For young Gershon Fordsham, the Adass’s decorum and the chazzan’s emphasis on a carefully crafted nusach hatefillah were elements that formed the solid foundations of his future as a renowned Yamim Noraim baal tefillah — first at the Gateshead Jewish Boarding School and then at Gateshead Yeshiva. Along the way, he also launched a career as venerated director of the Gateshead Jewish Boarding School choir, producing acclaimed albums and appearing at countless performances spanning decades.
The grandeur of Simchas Torah in one corner of London created a Gateshead legend of chinuch, nusach and neginah whose influence has spread worldwide. Rabbi Gershon Fordsham’s engaging nusach is so acclaimed that it has been copied by probably hundreds of baalei tefillah in shuls as far away as Eretz Yisrael, South Africa, and Australia. And it’s not because his davening is peppered with dramatic Rosenblatts and sophisticated Kwartins; on the contrary, its appeal lies in its warmth, masterful simplicity, and sheer predictability.
“The first time I heard him, it occurred to me once davening had ended that I had been totally engaged in the machzor throughout Mussaf of Rosh Hashanah, following every word inside with interest,” says Reb Chaim Boruch Katz, himself a twenty-year veteran of the amud and a son-in-law of Rabbi Fordsham. “Normally, people can find themselves flipping pages, waiting around for a highlight here or a shtickel there, but with Reb Gershon, the secret is that you’re engaged throughout.”
But as any Gateshead Jewish Boarding School grad will tell you, for Reb Gershon, it’s not just about the high profile Yamim Noraim tefillos, it’s about every weekday davening. Any freshly minted bar mitzvah boy wanting to lead a weekday Minchah was tested in advance by Rabbi Fordsham to ensure he was prepared to lead the tzibbur in the proper way.
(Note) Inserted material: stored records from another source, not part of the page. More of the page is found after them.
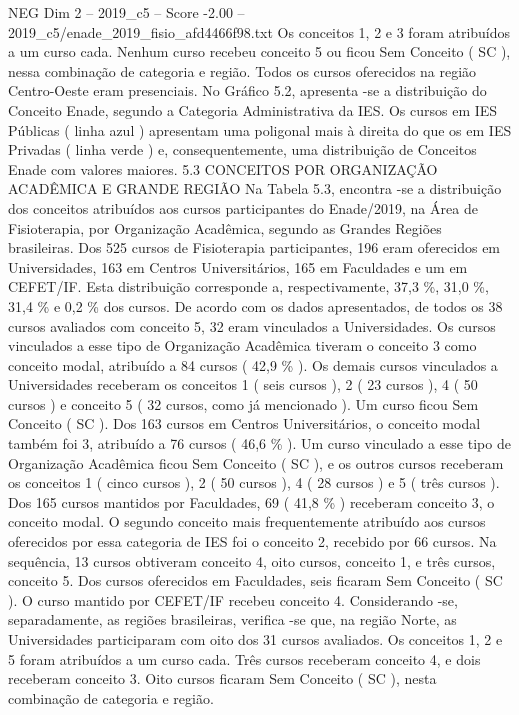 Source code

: \begin{textsample}{NEG Dim 2 – 2019\_c5 – Score -2.00 – 2019\_c5/enade\_2019\_fisio\_afd4466f98.txt}
Os conceitos 1, 2 e 3 foram atribuídos a um curso cada.
Nenhum curso recebeu conceito 5 ou ficou Sem Conceito ( SC ), nessa combinação de categoria e região.
Todos os cursos oferecidos na região Centro-Oeste eram presenciais.
No Gráfico 5.2, apresenta -se a distribuição do Conceito Enade, segundo a Categoria Administrativa da IES.
Os cursos em IES Públicas ( linha azul ) apresentam uma poligonal mais à direita do que os em IES Privadas ( linha verde ) e, consequentemente, uma distribuição de Conceitos Enade com valores maiores. 5.3 CONCEITOS POR ORGANIZAÇÃO ACADÊMICA E GRANDE REGIÃO Na Tabela 5.3, encontra -se a distribuição dos conceitos atribuídos aos cursos participantes do Enade/2019, na Área de Fisioterapia, por Organização Acadêmica, segundo as Grandes Regiões brasileiras.
Dos 525 cursos de Fisioterapia participantes, 196 eram oferecidos em Universidades, 163 em Centros Universitários, 165 em Faculdades e um em CEFET/IF.
Esta distribuição corresponde a, respectivamente, 37,3 \%, 31,0 \%, 31,4 \% e 0,2 \% dos cursos.
De acordo com os dados apresentados, de todos os 38 cursos avaliados com conceito 5, 32 eram vinculados a Universidades.
Os cursos vinculados a esse tipo de Organização Acadêmica tiveram o conceito 3 como conceito modal, atribuído a 84 cursos ( 42,9 \% ).
Os demais cursos vinculados a Universidades receberam os conceitos 1 ( seis cursos ), 2 ( 23 cursos ), 4 ( 50 cursos ) e conceito 5 ( 32 cursos, como já mencionado ).
Um curso ficou Sem Conceito ( SC ).
Dos 163 cursos em Centros Universitários, o conceito modal também foi 3, atribuído a 76 cursos ( 46,6 \% ).
Um curso vinculado a esse tipo de Organização Acadêmica ficou Sem Conceito ( SC ), e os outros cursos receberam os conceitos 1 ( cinco cursos ), 2 ( 50 cursos ), 4 ( 28 cursos ) e 5 ( três cursos ).
Dos 165 cursos mantidos por Faculdades, 69 ( 41,8 \% ) receberam conceito 3, o conceito modal.
O segundo conceito mais frequentemente atribuído aos cursos oferecidos por essa categoria de IES foi o conceito 2, recebido por 66 cursos.
Na sequência, 13 cursos obtiveram conceito 4, oito cursos, conceito 1, e três cursos, conceito 5.
Dos cursos oferecidos em Faculdades, seis ficaram Sem Conceito ( SC ).
O curso mantido por CEFET/IF recebeu conceito 4.
Considerando -se, separadamente, as regiões brasileiras, verifica -se que, na região Norte, as Universidades participaram com oito dos 31 cursos avaliados.
Os conceitos 1, 2 e 5 foram atribuídos a um curso cada.
Três cursos receberam conceito 4, e dois receberam conceito 3.
Oito cursos ficaram Sem Conceito ( SC ), nesta combinação de categoria e região.

\end{textsample}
“In Adass, the davening was a davening. Already as young children, we learned the meaning of decorum, the right approach to tefillah, and how tefillah should look,” says Rabbi Fordsham.
After decades at the amud of Europe’s most prestigious yeshivah, those lessons have spread far and wide.
Work of Art
Raised in London, it was provincial Gateshead in England’s northeast that counterintuitively gave Reb Gershon a global platform. Having attended the Manchester Yeshiva under the famed tzaddik, Rav Yehuda Zeev Segal — known as the Manchester Rosh Yeshivah — he then moved to Gateshead where, at the age of 19, he found employment at the Gateshead Jewish Boarding School. The Gateshead Jewish Boarding School of yore was a unique institution. With chinuch options for frum boys in the 1950s and 1960s quite limited, the school — founded in 1944 — drew pupils from across the European continent and further afield.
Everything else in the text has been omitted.